# Welcome Bruce Richardson



## Scott Cairns (Dec 18, 2004)

Id like to extend a welcome to Bruce Richardson.

His knowledge and experience will be a valuable asset to this forum.

I also happen to like his humour. (please tell us more about the co-eds Bruce )


----------



## lux (Dec 18, 2004)

welcome Bruce!

Luca


----------



## Beel (Dec 20, 2004)

*Welcome indeed*

Oh cool ! Bruce is here.
Well, though he is a mighty mac hater he is one of the smartest guys in the business.

Welcome !

Best 
Holger


----------



## handz (Dec 20, 2004)

*Re: Welcome indeed*



Beel said:


> Oh cool ! Bruce is here.
> Well, though he is a mighty mac hater he is one of the smartest guys in the business.
> 
> Welcome !
> ...




All mac haters are welcomed!!!


----------



## Lex (Dec 20, 2004)

hahaha...cool...

Bruce is here!

Welcome Bruce..

aLex


----------



## Ned Bouhalassa (Dec 20, 2004)

Wait a second now... How do we know Bruce is *really* amongst us?

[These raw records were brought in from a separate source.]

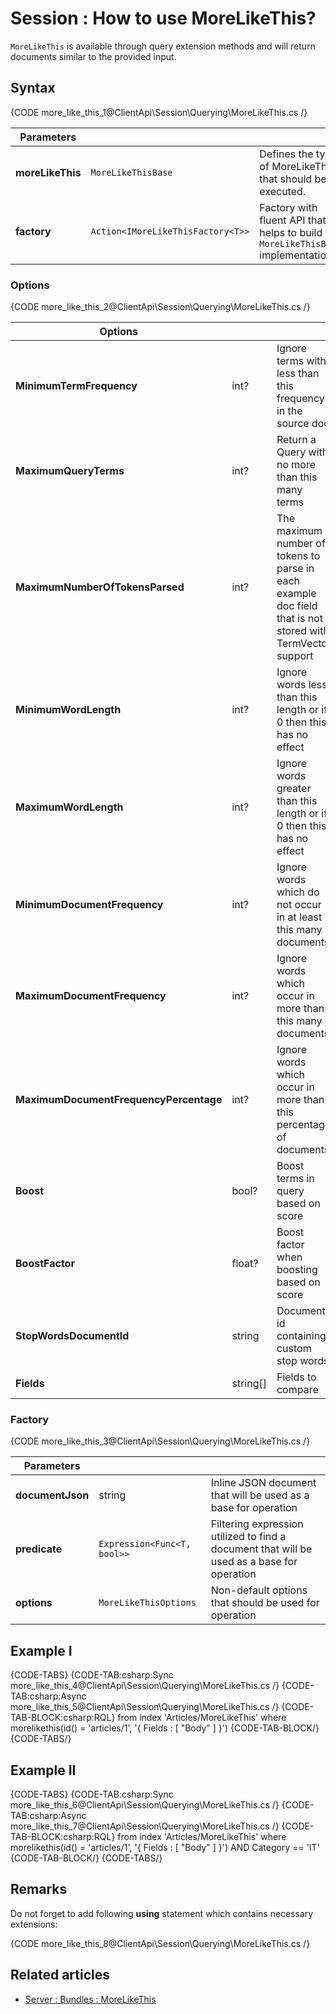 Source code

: # Session : How to use MoreLikeThis?

`MoreLikeThis` is available through query extension methods and will return documents similar to the provided input.

## Syntax

{CODE more_like_this_1@ClientApi\Session\Querying\MoreLikeThis.cs /}

| Parameters | | |
| ------------- | ------------- | ----- |
| **moreLikeThis** | `MoreLikeThisBase` | Defines the type of MoreLikeThis that should be executed. |
| **factory** | `Action<IMoreLikeThisFactory<T>>` | Factory with fluent API that helps to build `MoreLikeThisBase` implementation |

### Options

{CODE more_like_this_2@ClientApi\Session\Querying\MoreLikeThis.cs /}

| Options | | |
| ------------- | ------------- | ----- |
| **MinimumTermFrequency** | int? | Ignore terms with less than this frequency in the source doc |
| **MaximumQueryTerms** | int? | Return a Query with no more than this many terms |
| **MaximumNumberOfTokensParsed** | int? | The maximum number of tokens to parse in each example doc field that is not stored with TermVector support |
| **MinimumWordLength** | int? | Ignore words less than this length or if 0 then this has no effect |
| **MaximumWordLength** | int? | Ignore words greater than this length or if 0 then this has no effect |
| **MinimumDocumentFrequency** | int? | Ignore words which do not occur in at least this many documents |
| **MaximumDocumentFrequency** | int? | Ignore words which occur in more than this many documents |
| **MaximumDocumentFrequencyPercentage** | int? | Ignore words which occur in more than this percentage of documents |
| **Boost** | bool? | Boost terms in query based on score |
| **BoostFactor** | float? |  Boost factor when boosting based on score |
| **StopWordsDocumentId** | string | Document id containing custom stop words |
| **Fields** | string[] | Fields to compare |

### Factory

{CODE more_like_this_3@ClientApi\Session\Querying\MoreLikeThis.cs /}

| Parameters | | |
| ------------- | ------------- | ----- |
| **documentJson** | string | Inline JSON document that will be used as a base for operation |
| **predicate** | `Expression<Func<T, bool>>` | Filtering expression utilized to find a document that will be used as a base for operation |
| **options** | `MoreLikeThisOptions` | Non-default options that should be used for operation |

## Example I

{CODE-TABS}
{CODE-TAB:csharp:Sync more_like_this_4@ClientApi\Session\Querying\MoreLikeThis.cs /}
{CODE-TAB:csharp:Async more_like_this_5@ClientApi\Session\Querying\MoreLikeThis.cs /}
{CODE-TAB-BLOCK:csharp:RQL}
from index 'Articles/MoreLikeThis' 
where morelikethis(id() = 'articles/1', '{ Fields : [ "Body" ] }')
{CODE-TAB-BLOCK/}
{CODE-TABS/}

## Example II

{CODE-TABS}
{CODE-TAB:csharp:Sync more_like_this_6@ClientApi\Session\Querying\MoreLikeThis.cs /}
{CODE-TAB:csharp:Async more_like_this_7@ClientApi\Session\Querying\MoreLikeThis.cs /}
{CODE-TAB-BLOCK:csharp:RQL}
from index 'Articles/MoreLikeThis' 
where morelikethis(id() = 'articles/1', '{ Fields : [ "Body" ] }') AND Category == 'IT'
{CODE-TAB-BLOCK/}
{CODE-TABS/}

## Remarks

Do not forget to add following **using** statement which contains necessary extensions:

{CODE more_like_this_8@ClientApi\Session\Querying\MoreLikeThis.cs /}

## Related articles

- [Server : Bundles : MoreLikeThis](../../../server/bundles/more-like-this)
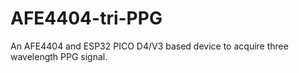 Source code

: # AFE4404-tri-PPG
An AFE4404 and ESP32 PICO D4/V3 based device to acquire three wavelength PPG signal.
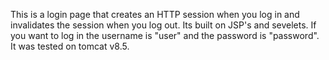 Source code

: This is a login page that creates an HTTP session when you log in and invalidates the session when you log out.  Its built on JSP's and sevelets. If you want to log in the username is "user" and the password is "password". It was tested on tomcat v8.5.
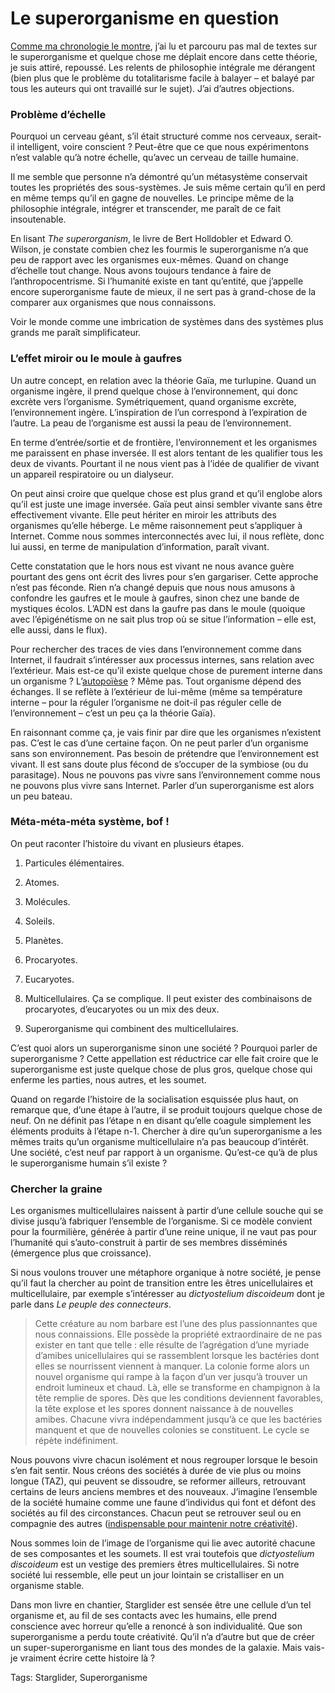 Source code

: # Le superorganisme en question

[Comme ma chronologie le montre](http://blog.tcrouzet.com/2009/08/18/chronologie-du-superorganisme/), j’ai lu et parcouru pas mal de textes sur le superorganisme et quelque chose me déplait encore dans cette théorie, je suis attiré, repoussé. Les relents de philosophie intégrale me dérangent (bien plus que le problème du totalitarisme facile à balayer – et balayé par tous les auteurs qui ont travaillé sur le sujet). J’ai d’autres objections.

### Problème d’échelle

Pourquoi un cerveau géant, s’il était structuré comme nos cerveaux, serait-il intelligent, voire conscient ? Peut-être que ce que nous expérimentons n’est valable qu’à notre échelle, qu’avec un cerveau de taille humaine.

Il me semble que personne n’a démontré qu’un métasystème conservait toutes les propriétés des sous-systèmes. Je suis même certain qu’il en perd en même temps qu’il en gagne de nouvelles. Le principe même de la philosophie intégrale, intégrer et transcender, me paraît de ce fait insoutenable.

En lisant *The superorganism*, le livre de Bert Holldobler et Edward O. Wilson, je constate combien chez les fourmis le superorganisme n’a que peu de rapport avec les organismes eux-mêmes. Quand on change d’échelle tout change. Nous avons toujours tendance à faire de l’anthropocentrisme. Si l’humanité existe en tant qu’entité, que j’appelle encore superorganisme faute de mieux, il ne sert pas à grand-chose de la comparer aux organismes que nous connaissons.

Voir le monde comme une imbrication de systèmes dans des systèmes plus grands me paraît simplificateur.

### L’effet miroir ou le moule à gaufres

Un autre concept, en relation avec la théorie Gaïa, me turlupine. Quand un organisme ingère, il prend quelque chose à l’environnement, qui donc excrète vers l’organisme. Symétriquement, quand organisme excrète, l’environnement ingère. L’inspiration de l’un correspond à l’expiration de l’autre. La peau de l’organisme est aussi la peau de l’environnement.

En terme d’entrée/sortie et de frontière, l’environnement et les organismes me paraissent en phase inversée. Il est alors tentant de les qualifier tous les deux de vivants. Pourtant il ne nous vient pas à l’idée de qualifier de vivant un appareil respiratoire ou un dialyseur.

On peut ainsi croire que quelque chose est plus grand et qu’il englobe alors qu’il est juste une image inversée. Gaïa peut ainsi sembler vivante sans être effectivement vivante. Elle peut hériter en miroir les attributs des organismes qu’elle héberge. Le même raisonnement peut s’appliquer à Internet. Comme nous sommes interconnectés avec lui, il nous reflète, donc lui aussi, en terme de manipulation d’information, paraît vivant.

Cette constatation que le hors nous est vivant ne nous avance guère pourtant des gens ont écrit des livres pour s’en gargariser. Cette approche n’est pas féconde. Rien n’a changé depuis que nous nous amusons à confondre les gaufres et le moule à gaufres, sinon chez une bande de mystiques écolos. L’ADN est dans la gaufre pas dans le moule (quoique avec l’épigénétisme on ne sait plus trop où se situe l’information – elle est, elle aussi, dans le flux).

Pour rechercher des traces de vies dans l’environnement comme dans Internet, il faudrait s’intéresser aux processus internes, sans relation avec l’extérieur. Mais est-ce qu’il existe quelque chose de purement interne dans un organisme ? L’[autopoïèse](http://fr.wikipedia.org/wiki/Autopo%C3%AF%C3%A8se) ? Même pas. Tout organisme dépend des échanges. Il se reflète à l’extérieur de lui-même (même sa température interne – pour la réguler l’organisme ne doit-il pas réguler celle de l’environnement – c’est un peu ça la théorie Gaïa).

En raisonnant comme ça, je vais finir par dire que les organismes n’existent pas. C’est le cas d’une certaine façon. On ne peut parler d’un organisme sans son environnement. Pas besoin de prétendre que l’environnement est vivant. Il est sans doute plus fécond de s’occuper de la symbiose (ou du parasitage). Nous ne pouvons pas vivre sans l’environnement comme nous ne pouvons plus vivre sans Internet. Parler d’un superorganisme est alors un peu bateau.

### Méta-méta-méta système, bof !

On peut raconter l’histoire du vivant en plusieurs étapes.

1. Particules élémentaires.

2. Atomes.

3. Molécules.

4. Soleils.

5. Planètes.

6. Procaryotes.

7. Eucaryotes.

8. Multicellulaires. Ça se complique. Il peut exister des combinaisons de procaryotes, d’eucaryotes ou un mix des deux.

9. Superorganisme qui combinent des multicellulaires.

C’est quoi alors un superorganisme sinon une société ? Pourquoi parler de superorganisme ? Cette appellation est réductrice car elle fait croire que le superorganisme est juste quelque chose de plus gros, quelque chose qui enferme les parties, nous autres, et les soumet.

Quand on regarde l’histoire de la socialisation esquissée plus haut, on remarque que, d’une étape à l’autre, il se produit toujours quelque chose de neuf. On ne définit pas l’étape n en disant qu’elle coagule simplement les éléments produits à l’étape n-1. Chercher à dire qu’un superorganisme a les mêmes traits qu’un organisme multicellulaire n’a pas beaucoup d’intérêt. Une société, c’est neuf par rapport à un organisme. Qu’est-ce qu’à de plus le superorganisme humain s’il existe ?

### Chercher la graine

Les organismes multicellulaires naissent à partir d’une cellule souche qui se divise jusqu’à fabriquer l’ensemble de l’organisme. Si ce modèle convient pour la fourmilière, générée à partir d’une reine unique, il ne vaut pas pour l’humanité qui s’auto-construit à partir de ses membres disséminés (émergence plus que croissance).

Si nous voulons trouver une métaphore organique à notre société, je pense qu’il faut la chercher au point de transition entre les êtres unicellulaires et multicellulaire, par exemple s’intéresser au *dictyostelium discoideum* dont je parle dans *Le peuple des connecteurs*.

> Cette créature au nom barbare est l’une des plus passionnantes que nous connaissions. Elle possède la propriété extraordinaire de ne pas exister en tant que telle : elle résulte de l’agrégation d’une myriade d’amibes unicellulaires qui se rassemblent lorsque les bactéries dont elles se nourrissent viennent à manquer. La colonie forme alors un nouvel organisme qui rampe à la façon d’un ver jusqu’à trouver un endroit lumineux et chaud. Là, elle se transforme en champignon à la tête remplie de spores. Dès que les conditions deviennent favorables, la tête explose et les spores donnent naissance à de nouvelles amibes. Chacune vivra indépendamment jusqu’à ce que les bactéries manquent et que de nouvelles colonies se constituent. Le cycle se répète indéfiniment.

Nous pouvons vivre chacun isolément et nous regrouper lorsque le besoin s’en fait sentir. Nous créons des sociétés à durée de vie plus ou moins longue (TAZ), qui peuvent se dissoudre, se reformer ailleurs, retrouvant certains de leurs anciens membres et des nouveaux. J’imagine l’ensemble de la société humaine comme une faune d’individus qui font et défont des sociétés au fil des circonstances. Chacun peut se retrouver seul ou en compagnie des autres ([indispensable pour maintenir notre créativité](http://blog.tcrouzet.com/2009/08/19/socialiser-peut-tuer-la-creativite/)).

Nous sommes loin de l’image de l’organisme qui lie avec autorité chacune de ses composantes et les soumets. Il est vrai toutefois que *dictyostelium discoideum* est un vestige des premiers êtres multicellulaires. Si notre société lui ressemble, elle peut un jour lointain se cristalliser en un organisme stable.

Dans mon livre en chantier, Starglider est sensée être une cellule d’un tel organisme et, au fil de ses contacts avec les humains, elle prend conscience avec horreur qu’elle a renoncé à son individualité. Que son superorganisme a perdu toute créativité. Qu’il n’a d’autre but que de créer un super-superorganisme en liant tous des mondes de la galaxie. Mais vais-je vraiment écrire cette histoire là ?

Tags: Starglider, Superorganisme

Scott, do you have photographic proof? DNA testing anyone? Until I see some kind of heat-trace, or a fairly long rant against all things non-Giga, I'm going to hold off my welcome... :wink:

PS: Co-eds?!! 

PPS: Is it true that Bruce is thinking of buying an iPod??? :shock:


----------



## Scott Cairns (Dec 20, 2004)

Ned Bouhalassa said:


> Wait a second now... How do we know Bruce is *really* amongst us? Scott, do you have photographic proof? DNA testing anyone? Until I see some kind of heat-trace, or a fairly long rant against all things non-Giga, I'm going to hold off my welcome... :wink:
> 
> PS: Co-eds?!!
> 
> PPS: Is it true that Bruce is thinking of buying an iPod??? :shock:



Hehehe. You're right of course Ned.  I just saw at one point that our newest member was Bruce Richardson. Its probably some other Bruce Richardson from Omaha Nebraska wondering what all the fuss is about! :wink:


----------



## PolarBear (Dec 20, 2004)

Welcome http://www.sanctusangelis.com/forum/profile.php?mode=viewprofile&u=172 (Bruce)! :D

PolarBear


----------



## Simon Ravn (Dec 20, 2004)

Interesting that Bruce himself is absent from this thread. Maybe he's not really here


----------



## fv (Dec 20, 2004)

If so, his ears much be burning  he he he


----------



## Frederick Russ (Dec 24, 2004)

Wow I feel deprived - I never had a welcome post where I myself wasn't participating. LOL - must be a popular guy  

Anyway - welcome where ever your are - excuse the mess here, we're picking up the pieces from a net worm attack.


----------



## elith (Dec 25, 2004)

PPS: Is it true that Bruce is thinking of buying an iPod??? :shock:[/quote]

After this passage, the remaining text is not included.